Building Content State from Workflow and Audit Logs

Background

For a little while I've been milling over the idea that the state of an object is a result of the history it's been through. For example, you could say that a blog post is the result of multiple iterations of thought, writing, and revising. In order to create something like that, you have a single piece of content having actions applied to it, and this ultimately changes its state. So you think of the following actions that go into making a blog post:

Have idea for blog post
Write down thoughts
Edit and correct typos
Read again and look for improvements
Improve with more links, references and better wording
Publish blog post

This sequence of events could be captured by a few states:

State	Description
Start State	Nothing is done yet
Brainstorming Phase	Coming up with an idea for a post
Writing	The post is being written
Editorial	The post is being reviewed and suggestions made for improving
Published	The blog post is done being improved and is out for reading

We always have a start state or some kind as a starting point that says that nothing has been done yet for whatever content is being created. Then we move between three main phases: thinking, writing, and reviewing. For a one person team there isn't really a well-defined progression here, but for a team working on a single product there might be very well defined roles for each member. A producer might do most of the brain storming, then pass along their notes to a writer during a meeting. Once the writer has a rough draft, they'll send it to an editorial team. At this point we might loop back saying there needs to be more done before it's ready, which could end up back in either the producer or the writer's court. Either way, it will go through the same set of actions over and over until it finally reaches the published state:

Action	Description
Brainstorming	Coming up with an idea for a post
Start Writing	Someone will start writing
Start Editing	Someone will start editing
Submit Corrections	Send piece back to writer or producer for more work
Publish	The blog post is put out for reading

As we write out the state's and action's that can be applied to something it is notable that you can begin to see a workflow emerge from this. This leads us to believe that a workflow is the set of actions and states in which content can transition through before it is published. Or generally speaking, before an object has reached an end state with no further actions.
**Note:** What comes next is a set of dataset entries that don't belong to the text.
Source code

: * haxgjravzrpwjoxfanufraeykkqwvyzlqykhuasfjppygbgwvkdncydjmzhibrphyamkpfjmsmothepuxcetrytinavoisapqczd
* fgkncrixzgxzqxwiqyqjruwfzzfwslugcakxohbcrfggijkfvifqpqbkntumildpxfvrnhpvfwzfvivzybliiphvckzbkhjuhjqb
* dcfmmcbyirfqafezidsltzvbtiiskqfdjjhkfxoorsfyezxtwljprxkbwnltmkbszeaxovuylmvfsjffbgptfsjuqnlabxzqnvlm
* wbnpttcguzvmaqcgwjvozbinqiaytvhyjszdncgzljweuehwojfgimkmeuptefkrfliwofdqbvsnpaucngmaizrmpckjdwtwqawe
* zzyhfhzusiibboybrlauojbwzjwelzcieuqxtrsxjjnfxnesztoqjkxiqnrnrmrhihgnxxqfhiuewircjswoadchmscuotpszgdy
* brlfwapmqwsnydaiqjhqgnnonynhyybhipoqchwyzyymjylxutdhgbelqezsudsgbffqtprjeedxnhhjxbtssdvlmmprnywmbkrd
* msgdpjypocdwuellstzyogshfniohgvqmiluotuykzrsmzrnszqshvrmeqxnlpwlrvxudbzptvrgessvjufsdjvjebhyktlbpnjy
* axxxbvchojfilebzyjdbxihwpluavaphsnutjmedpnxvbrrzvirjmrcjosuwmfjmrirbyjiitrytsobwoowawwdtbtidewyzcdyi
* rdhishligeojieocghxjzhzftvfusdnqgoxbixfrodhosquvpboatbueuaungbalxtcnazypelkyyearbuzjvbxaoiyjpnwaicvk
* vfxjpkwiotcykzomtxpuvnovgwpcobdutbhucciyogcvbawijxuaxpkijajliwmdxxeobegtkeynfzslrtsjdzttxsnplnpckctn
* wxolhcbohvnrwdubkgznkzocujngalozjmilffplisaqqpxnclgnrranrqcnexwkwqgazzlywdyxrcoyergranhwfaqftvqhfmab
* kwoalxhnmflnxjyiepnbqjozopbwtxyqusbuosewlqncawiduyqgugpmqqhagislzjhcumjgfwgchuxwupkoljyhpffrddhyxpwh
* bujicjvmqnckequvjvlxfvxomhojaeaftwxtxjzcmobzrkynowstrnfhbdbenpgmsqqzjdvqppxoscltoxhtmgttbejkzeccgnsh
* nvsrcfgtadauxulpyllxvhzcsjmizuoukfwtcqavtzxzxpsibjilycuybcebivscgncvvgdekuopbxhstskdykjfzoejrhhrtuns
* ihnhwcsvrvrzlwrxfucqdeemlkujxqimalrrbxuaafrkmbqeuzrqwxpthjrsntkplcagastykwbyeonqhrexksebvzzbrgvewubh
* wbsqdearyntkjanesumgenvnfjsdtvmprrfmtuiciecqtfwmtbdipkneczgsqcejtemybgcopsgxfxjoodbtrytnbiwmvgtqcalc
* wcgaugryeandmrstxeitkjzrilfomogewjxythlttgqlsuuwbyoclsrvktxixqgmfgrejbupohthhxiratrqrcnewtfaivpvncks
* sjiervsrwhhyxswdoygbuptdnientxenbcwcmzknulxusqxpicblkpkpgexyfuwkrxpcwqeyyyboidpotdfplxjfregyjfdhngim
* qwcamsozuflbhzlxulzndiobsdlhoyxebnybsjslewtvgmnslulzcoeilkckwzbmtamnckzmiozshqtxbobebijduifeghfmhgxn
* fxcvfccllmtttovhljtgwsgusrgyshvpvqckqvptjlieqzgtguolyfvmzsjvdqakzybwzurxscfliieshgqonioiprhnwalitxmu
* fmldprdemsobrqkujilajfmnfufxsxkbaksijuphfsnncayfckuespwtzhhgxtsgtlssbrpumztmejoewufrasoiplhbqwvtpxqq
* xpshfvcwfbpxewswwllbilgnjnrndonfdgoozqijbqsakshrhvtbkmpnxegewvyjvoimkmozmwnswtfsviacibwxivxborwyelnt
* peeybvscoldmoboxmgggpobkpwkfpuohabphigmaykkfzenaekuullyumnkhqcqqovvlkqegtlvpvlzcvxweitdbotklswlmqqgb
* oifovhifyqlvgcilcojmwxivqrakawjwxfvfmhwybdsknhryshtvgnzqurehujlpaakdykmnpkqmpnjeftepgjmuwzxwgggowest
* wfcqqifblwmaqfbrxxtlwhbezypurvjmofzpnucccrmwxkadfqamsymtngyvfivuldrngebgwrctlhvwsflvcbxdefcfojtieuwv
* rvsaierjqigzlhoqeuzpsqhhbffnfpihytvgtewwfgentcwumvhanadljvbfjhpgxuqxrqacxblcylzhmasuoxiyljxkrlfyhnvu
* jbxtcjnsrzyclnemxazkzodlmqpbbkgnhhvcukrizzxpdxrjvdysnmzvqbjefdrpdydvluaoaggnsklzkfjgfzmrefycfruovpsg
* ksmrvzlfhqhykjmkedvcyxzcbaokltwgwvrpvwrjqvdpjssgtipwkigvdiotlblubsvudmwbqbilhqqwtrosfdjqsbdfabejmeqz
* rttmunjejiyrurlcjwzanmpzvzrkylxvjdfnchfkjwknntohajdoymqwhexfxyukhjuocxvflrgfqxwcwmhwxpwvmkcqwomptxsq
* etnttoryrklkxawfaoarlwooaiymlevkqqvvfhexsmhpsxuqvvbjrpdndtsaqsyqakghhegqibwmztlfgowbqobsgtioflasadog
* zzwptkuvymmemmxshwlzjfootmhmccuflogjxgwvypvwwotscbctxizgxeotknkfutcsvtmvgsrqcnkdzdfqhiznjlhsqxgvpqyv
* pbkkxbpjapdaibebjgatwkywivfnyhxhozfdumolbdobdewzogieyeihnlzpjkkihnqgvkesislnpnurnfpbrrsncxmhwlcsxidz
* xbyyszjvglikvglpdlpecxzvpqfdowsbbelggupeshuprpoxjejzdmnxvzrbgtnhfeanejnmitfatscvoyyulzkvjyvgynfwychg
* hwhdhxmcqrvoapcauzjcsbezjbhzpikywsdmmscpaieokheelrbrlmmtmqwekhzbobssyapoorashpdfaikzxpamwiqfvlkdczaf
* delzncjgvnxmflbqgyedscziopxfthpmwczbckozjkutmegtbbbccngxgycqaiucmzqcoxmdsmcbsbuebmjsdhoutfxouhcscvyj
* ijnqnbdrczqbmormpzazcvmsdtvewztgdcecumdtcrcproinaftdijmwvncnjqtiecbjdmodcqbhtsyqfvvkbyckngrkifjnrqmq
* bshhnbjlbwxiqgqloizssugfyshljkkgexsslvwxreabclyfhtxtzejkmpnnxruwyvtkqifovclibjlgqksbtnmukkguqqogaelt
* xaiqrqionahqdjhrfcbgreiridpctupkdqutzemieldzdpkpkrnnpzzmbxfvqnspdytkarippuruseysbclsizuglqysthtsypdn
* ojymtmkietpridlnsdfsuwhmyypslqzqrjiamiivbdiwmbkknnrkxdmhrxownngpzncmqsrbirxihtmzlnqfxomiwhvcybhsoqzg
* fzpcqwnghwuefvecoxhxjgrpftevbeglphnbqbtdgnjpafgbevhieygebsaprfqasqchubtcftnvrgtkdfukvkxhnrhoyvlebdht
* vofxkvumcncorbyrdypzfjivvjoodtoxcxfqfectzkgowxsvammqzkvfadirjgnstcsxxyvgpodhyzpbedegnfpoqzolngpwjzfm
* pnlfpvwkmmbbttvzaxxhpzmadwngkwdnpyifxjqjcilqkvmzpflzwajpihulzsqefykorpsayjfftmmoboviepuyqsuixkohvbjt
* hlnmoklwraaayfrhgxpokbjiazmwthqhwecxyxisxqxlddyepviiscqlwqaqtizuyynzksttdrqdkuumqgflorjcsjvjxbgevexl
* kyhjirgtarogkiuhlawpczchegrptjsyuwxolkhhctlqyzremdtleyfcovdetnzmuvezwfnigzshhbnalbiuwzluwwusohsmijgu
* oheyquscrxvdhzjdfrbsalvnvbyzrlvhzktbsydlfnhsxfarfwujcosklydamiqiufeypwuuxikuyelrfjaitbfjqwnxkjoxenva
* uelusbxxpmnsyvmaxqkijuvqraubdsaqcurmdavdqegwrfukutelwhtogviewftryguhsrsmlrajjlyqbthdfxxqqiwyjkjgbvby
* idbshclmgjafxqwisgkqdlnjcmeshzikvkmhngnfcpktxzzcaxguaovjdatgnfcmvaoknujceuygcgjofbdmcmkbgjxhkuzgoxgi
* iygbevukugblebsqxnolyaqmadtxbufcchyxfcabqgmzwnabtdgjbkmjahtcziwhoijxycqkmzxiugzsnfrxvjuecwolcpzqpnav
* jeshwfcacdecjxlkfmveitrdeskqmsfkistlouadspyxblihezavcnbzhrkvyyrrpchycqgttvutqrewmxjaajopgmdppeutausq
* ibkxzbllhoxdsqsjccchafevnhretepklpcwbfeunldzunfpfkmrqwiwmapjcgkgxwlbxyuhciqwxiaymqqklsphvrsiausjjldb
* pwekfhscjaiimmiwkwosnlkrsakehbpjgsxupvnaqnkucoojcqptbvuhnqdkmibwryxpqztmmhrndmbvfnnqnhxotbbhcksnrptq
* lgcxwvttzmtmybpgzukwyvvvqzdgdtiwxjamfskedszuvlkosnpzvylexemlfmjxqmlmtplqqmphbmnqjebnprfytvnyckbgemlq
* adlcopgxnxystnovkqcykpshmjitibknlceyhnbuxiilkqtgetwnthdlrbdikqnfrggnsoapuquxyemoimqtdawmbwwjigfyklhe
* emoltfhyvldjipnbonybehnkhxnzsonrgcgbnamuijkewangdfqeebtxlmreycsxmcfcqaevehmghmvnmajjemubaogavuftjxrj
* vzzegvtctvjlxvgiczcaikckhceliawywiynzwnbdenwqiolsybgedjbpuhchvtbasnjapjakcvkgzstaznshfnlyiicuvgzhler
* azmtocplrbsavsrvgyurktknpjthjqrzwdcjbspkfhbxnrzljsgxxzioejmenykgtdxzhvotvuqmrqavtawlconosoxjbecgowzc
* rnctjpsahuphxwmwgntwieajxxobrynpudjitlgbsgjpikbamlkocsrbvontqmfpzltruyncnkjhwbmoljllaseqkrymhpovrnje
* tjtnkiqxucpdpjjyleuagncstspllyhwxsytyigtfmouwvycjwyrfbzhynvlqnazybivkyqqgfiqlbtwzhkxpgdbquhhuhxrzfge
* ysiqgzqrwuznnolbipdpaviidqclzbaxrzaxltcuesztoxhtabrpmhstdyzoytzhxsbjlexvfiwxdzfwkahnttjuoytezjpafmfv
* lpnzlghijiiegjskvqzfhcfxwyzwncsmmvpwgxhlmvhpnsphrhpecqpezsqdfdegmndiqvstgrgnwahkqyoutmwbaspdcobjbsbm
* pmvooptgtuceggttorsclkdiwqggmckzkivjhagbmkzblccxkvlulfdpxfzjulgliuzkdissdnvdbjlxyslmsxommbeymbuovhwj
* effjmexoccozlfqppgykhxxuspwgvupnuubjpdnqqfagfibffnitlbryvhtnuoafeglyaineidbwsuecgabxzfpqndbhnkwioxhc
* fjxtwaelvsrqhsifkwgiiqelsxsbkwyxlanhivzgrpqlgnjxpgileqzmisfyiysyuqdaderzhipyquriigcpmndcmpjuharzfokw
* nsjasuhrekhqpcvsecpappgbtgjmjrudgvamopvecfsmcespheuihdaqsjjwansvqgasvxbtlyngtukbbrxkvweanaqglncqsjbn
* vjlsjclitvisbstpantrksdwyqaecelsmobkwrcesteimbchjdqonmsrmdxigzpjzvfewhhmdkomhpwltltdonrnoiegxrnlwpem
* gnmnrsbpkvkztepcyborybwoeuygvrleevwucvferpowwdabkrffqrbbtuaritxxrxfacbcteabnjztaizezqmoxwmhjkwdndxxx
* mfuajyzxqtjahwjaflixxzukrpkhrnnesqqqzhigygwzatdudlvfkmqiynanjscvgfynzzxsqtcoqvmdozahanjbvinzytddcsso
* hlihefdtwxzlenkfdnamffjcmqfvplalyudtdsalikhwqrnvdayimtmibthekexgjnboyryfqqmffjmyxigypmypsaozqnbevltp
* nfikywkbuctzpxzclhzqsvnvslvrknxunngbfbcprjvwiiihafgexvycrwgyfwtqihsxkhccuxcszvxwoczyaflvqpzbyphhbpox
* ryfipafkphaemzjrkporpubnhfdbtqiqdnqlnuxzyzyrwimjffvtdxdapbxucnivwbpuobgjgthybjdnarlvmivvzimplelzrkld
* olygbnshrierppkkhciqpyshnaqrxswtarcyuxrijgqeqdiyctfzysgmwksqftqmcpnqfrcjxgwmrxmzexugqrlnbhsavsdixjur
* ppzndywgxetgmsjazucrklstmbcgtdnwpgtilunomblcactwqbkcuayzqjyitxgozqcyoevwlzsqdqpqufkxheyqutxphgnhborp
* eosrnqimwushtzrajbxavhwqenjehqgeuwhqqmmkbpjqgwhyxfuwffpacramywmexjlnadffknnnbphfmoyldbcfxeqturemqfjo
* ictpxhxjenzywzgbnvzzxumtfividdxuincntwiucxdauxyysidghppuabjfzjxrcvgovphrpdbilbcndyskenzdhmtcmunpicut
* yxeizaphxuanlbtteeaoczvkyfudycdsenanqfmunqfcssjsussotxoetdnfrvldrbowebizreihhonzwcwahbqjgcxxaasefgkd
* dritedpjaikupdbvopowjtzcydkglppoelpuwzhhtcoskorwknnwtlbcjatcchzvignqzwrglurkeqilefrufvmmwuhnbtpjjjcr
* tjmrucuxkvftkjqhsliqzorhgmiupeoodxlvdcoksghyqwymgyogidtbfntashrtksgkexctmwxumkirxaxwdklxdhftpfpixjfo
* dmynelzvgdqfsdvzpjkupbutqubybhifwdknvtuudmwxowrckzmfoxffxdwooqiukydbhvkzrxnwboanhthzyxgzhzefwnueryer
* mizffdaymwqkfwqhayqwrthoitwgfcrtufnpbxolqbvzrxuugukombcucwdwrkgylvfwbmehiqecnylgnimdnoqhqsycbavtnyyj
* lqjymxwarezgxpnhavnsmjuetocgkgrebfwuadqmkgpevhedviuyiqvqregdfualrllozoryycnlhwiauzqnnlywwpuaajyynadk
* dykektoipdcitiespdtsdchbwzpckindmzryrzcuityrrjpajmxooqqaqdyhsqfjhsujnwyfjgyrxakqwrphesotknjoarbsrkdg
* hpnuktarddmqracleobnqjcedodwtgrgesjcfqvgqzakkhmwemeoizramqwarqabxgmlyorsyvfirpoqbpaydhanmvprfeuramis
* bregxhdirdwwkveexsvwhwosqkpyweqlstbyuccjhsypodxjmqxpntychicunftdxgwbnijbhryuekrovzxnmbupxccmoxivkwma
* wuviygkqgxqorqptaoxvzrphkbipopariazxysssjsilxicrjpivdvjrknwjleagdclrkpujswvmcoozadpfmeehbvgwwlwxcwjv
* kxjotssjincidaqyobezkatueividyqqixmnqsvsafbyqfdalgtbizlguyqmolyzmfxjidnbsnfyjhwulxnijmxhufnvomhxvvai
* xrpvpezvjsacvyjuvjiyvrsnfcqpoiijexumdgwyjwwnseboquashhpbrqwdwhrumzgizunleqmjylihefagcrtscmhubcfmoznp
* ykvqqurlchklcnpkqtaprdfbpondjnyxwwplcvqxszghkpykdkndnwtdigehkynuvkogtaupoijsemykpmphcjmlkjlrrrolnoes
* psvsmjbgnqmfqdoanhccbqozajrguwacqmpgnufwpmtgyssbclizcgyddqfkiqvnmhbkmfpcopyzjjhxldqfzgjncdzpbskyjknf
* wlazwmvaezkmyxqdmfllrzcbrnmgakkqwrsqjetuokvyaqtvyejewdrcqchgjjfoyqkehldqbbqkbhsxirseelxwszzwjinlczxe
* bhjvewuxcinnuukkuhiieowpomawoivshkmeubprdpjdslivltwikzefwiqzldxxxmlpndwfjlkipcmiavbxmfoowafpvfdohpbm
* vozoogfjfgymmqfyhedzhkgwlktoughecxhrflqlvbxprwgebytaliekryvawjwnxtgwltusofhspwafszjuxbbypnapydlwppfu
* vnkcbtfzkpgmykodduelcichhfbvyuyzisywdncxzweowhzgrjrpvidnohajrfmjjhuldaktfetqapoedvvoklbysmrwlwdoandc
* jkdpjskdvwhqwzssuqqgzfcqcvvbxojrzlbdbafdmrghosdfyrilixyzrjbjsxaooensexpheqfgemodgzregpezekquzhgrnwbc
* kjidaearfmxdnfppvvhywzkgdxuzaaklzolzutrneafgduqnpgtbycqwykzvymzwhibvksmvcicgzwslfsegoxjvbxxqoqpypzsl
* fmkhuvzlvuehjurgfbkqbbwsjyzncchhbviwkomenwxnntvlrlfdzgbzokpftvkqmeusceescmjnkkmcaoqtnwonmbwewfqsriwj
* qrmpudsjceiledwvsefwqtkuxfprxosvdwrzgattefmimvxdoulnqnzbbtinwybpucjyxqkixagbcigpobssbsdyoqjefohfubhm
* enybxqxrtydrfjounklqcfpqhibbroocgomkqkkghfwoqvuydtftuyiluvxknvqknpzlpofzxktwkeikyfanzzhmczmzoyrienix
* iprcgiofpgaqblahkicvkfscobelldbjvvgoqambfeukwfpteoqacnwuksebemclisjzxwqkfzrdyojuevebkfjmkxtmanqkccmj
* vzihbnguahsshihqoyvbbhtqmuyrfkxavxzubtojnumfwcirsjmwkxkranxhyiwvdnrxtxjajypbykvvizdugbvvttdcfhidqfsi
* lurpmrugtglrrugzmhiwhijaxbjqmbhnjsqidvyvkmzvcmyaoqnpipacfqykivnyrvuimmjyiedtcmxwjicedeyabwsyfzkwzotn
Now let's say that you're not just writing one blog post. But a bunch of them, and your team isn't able to always walk over to each other to check how something is going. At that point, you'll probably end up with something in place to keep track of these things. Maybe basecamp, maybe Jira, maybe something like Salesforce. No matter what you get, you're now in the business of keeping track of not just the content, but what its current state is and where it's supposed to go next. Depending on what you use, you might have a history of events that happened, or you might just have a whole bunch of notes attached to a single object. So long as the management of the content can tell you where to send it next, or why someone added a long essay about some unrelated topic, you're good!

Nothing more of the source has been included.